_The problem_:
Look through the records, and whenever a line includes the word "call", copy it.

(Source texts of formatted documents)
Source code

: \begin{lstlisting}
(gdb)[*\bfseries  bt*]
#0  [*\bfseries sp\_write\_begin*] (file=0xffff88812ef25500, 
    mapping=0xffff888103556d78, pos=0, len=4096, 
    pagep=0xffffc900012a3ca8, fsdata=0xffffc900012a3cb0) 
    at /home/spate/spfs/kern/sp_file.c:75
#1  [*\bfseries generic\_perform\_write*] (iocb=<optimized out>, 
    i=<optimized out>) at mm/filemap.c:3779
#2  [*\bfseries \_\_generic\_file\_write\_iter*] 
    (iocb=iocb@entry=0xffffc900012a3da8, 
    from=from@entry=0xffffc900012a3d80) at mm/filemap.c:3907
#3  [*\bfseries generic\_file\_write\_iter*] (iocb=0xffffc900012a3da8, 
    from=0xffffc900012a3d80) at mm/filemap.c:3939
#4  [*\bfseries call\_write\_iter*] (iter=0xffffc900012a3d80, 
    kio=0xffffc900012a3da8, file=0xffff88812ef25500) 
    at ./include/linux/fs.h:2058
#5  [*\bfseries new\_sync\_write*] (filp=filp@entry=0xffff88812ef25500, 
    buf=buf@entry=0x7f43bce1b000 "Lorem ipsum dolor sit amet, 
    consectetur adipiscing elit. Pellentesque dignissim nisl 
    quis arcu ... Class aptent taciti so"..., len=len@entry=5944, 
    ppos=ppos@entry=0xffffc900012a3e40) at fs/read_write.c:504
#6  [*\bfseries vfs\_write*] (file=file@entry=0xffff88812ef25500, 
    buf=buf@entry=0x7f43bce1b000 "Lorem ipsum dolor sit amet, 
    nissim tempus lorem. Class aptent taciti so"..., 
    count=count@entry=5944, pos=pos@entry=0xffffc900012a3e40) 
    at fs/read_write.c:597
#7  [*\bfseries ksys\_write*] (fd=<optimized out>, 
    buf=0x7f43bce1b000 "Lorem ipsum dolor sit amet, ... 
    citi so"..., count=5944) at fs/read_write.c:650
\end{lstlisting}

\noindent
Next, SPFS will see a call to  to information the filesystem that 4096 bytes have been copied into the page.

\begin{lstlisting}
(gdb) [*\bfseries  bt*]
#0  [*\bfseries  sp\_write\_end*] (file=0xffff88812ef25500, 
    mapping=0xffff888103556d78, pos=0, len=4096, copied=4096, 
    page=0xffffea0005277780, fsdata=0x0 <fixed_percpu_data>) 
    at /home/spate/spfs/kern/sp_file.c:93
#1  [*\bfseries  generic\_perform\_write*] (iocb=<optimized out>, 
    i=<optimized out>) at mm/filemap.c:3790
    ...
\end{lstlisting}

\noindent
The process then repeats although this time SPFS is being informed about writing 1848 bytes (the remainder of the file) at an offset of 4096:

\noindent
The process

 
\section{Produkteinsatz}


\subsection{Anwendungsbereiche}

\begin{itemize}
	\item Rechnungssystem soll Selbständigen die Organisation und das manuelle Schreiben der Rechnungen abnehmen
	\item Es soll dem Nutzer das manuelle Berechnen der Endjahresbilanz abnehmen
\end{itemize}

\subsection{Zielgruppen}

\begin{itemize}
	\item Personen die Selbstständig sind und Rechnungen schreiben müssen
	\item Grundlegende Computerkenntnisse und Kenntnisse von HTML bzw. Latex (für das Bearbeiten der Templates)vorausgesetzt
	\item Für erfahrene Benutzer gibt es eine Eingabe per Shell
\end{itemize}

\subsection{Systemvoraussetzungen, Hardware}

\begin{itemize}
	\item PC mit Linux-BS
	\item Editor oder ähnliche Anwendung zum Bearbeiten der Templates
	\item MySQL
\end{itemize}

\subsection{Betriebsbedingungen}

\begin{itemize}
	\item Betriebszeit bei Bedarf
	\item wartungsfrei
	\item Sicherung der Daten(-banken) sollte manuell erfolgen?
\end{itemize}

_Output below_:
#4  [*\bfseries call\_write\_iter*] (iter=0xffffc900012a3d80, 
Next, SPFS will see a call to  to information the filesystem that 4096 bytes have been copied into the page.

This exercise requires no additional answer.